A agência esteve por trás da greve dos caminhoneiros que desabasteceu o país a partir de outubro de 1972, por exemplo. Foi uma bola de neve que desencadeou dezenas de outras greves. Os americanos também se esforçaram para impedir que uma censura à imprensa os impedisse de instrumentalizar a opinião pública.
A propósito, o ex-agente diz que a embaixada americana deu em dois anos US$ 2 milhões ao jornal El Mercurio, o mais tradicional da imprensa chilena, que defendia os interesses do mercado e fazia pesada oposição a Allende.
Em represália, não mais recebia publicidade oficial. Se o El Mercurio fechasse, os EUA perderiam um canal importante de difusão do liberalismo.
Apesar dos dólares que o jornal recebeu, a CIA não dava palpites em sua linha editorial. O que havia era uma coincidência de interesses entre a agressividade impressa contra Allende e as posições do governo americano.
Com um certo orgulho, Jack Devine narra sua cumplicidade com a mais eficiente iniciativa da classe média chilena contra o governo. O ex-agente disse ter sido procurado por uma mulher de certa idade com a proposta de levar as donas de casa às ruas, em protesto contra a carestia e a falta de alimentos básicos nos supermercados.
Ele deu à interlocutora “algumas centenas de dólares” para que ela comprasse panelas. Os itens foram distribuídos a outras donas de casa para que todas saíssem às ruas com talheres, que funcionavam como baquetas. Foi assim que surgiram os panelaços.
Devine ainda relata suas relações com os informantes no texto. Estes eram empresários que também conspiravam contra o governo. Um deles adiantou que o golpe eclodiria às 7h do 11 de setembro. Ocorreu 60 minutos mais tarde, por meio de manifesto lido em emissora de rádio. Também falou que a ação partiria da Marinha.

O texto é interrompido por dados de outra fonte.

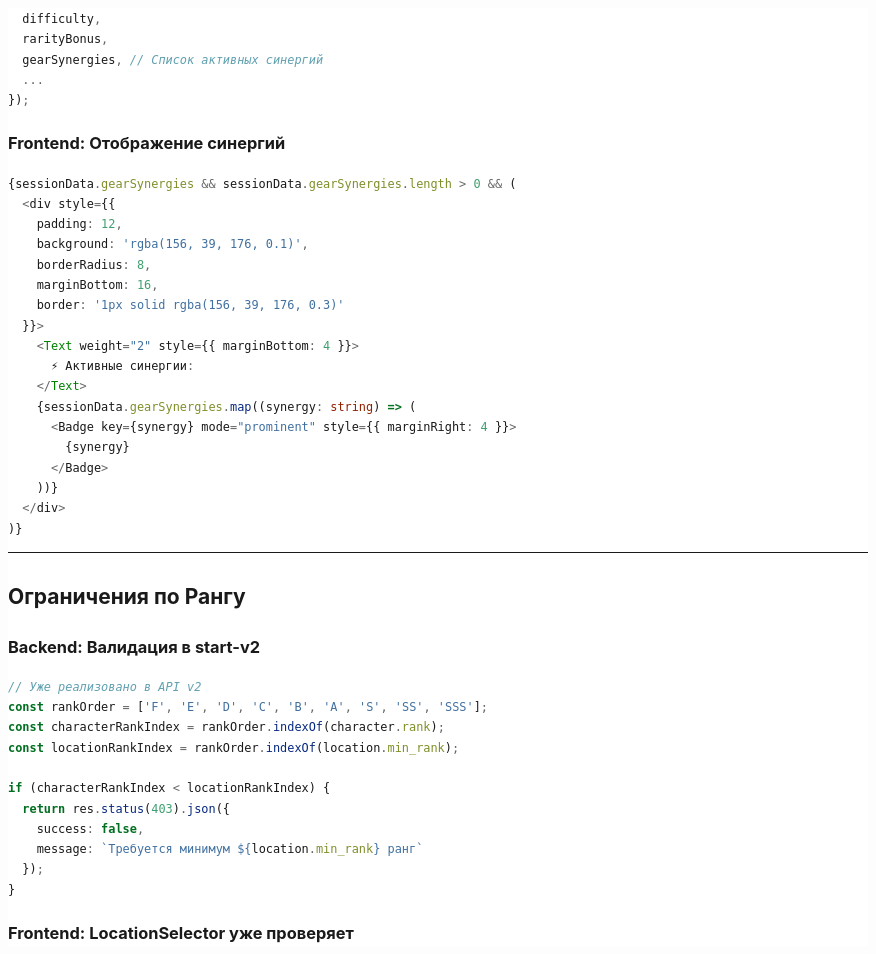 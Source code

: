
 ```typescript
  difficulty,
  rarityBonus,
  gearSynergies, // Список активных синергий
  ...
});
```

### Frontend: Отображение синергий

```typescript
{sessionData.gearSynergies && sessionData.gearSynergies.length > 0 && (
  <div style={{
    padding: 12,
    background: 'rgba(156, 39, 176, 0.1)',
    borderRadius: 8,
    marginBottom: 16,
    border: '1px solid rgba(156, 39, 176, 0.3)'
  }}>
    <Text weight="2" style={{ marginBottom: 4 }}>
      ⚡ Активные синергии:
    </Text>
    {sessionData.gearSynergies.map((synergy: string) => (
      <Badge key={synergy} mode="prominent" style={{ marginRight: 4 }}>
        {synergy}
      </Badge>
    ))}
  </div>
)}
```

---

## Ограничения по Рангу

### Backend: Валидация в start-v2

```typescript
// Уже реализовано в API v2
const rankOrder = ['F', 'E', 'D', 'C', 'B', 'A', 'S', 'SS', 'SSS'];
const characterRankIndex = rankOrder.indexOf(character.rank);
const locationRankIndex = rankOrder.indexOf(location.min_rank);

if (characterRankIndex < locationRankIndex) {
  return res.status(403).json({
    success: false,
    message: `Требуется минимум ${location.min_rank} ранг`
  });
}
```

### Frontend: LocationSelector уже проверяет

De fato, o golpe nasceu naquela manhã numa base naval de Valparaíso.
O ex-agente conta que um de seus informantes foi um dirigente, que ele não identifica, do Partido Comunista Chileno. Ao conhecê-lo, em um almoço na casa de um empresário, acertou com ele uma colaboração mensal de US$ 1 mil, em valores da época.
Nos meses que precederam a ditadura, uma parcela da CIA e da embaixada americana em Santiago acreditava que nenhum golpe de Estado partiria das Forças Armadas em razão de sua fidelidade democrática à Constituição.

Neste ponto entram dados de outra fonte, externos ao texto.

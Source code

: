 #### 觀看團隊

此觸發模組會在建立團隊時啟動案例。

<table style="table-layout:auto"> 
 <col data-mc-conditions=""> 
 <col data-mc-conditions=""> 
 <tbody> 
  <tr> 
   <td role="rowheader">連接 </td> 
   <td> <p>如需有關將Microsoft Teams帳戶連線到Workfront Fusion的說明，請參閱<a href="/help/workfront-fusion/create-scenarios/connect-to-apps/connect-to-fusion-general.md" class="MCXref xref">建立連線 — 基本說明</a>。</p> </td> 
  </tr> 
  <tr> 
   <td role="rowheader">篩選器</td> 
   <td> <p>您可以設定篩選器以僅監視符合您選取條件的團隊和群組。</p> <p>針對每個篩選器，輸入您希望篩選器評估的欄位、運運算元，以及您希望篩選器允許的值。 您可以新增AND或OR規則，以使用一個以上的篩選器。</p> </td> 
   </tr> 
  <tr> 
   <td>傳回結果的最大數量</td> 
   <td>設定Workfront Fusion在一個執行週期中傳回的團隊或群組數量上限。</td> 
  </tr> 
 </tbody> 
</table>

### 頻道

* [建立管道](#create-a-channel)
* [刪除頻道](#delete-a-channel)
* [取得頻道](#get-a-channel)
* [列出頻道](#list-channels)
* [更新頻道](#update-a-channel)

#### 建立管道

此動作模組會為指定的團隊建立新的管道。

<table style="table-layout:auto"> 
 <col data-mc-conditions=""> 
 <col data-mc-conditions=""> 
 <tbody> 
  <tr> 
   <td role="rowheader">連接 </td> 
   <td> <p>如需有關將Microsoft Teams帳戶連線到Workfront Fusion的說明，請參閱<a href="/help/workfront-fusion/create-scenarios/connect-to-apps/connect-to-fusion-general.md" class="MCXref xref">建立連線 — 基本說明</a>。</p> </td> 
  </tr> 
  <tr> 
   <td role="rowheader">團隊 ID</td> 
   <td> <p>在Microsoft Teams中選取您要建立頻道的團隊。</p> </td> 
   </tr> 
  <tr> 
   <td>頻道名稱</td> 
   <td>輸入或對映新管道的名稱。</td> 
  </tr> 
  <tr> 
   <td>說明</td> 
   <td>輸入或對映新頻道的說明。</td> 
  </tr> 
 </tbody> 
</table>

Boa parte dos contatos com militares se dava para troca de ideias, sem a insinuação de que eles chegariam ao poder. O número um da agência no Chile, chefe de Devine, narra uma experiência curiosa. Ele contou ter almoçado com Pinochet, então ministro do Exército, e comentou que daquele oficial jamais sairia coisa que se preste. “Ele é muito limitado.”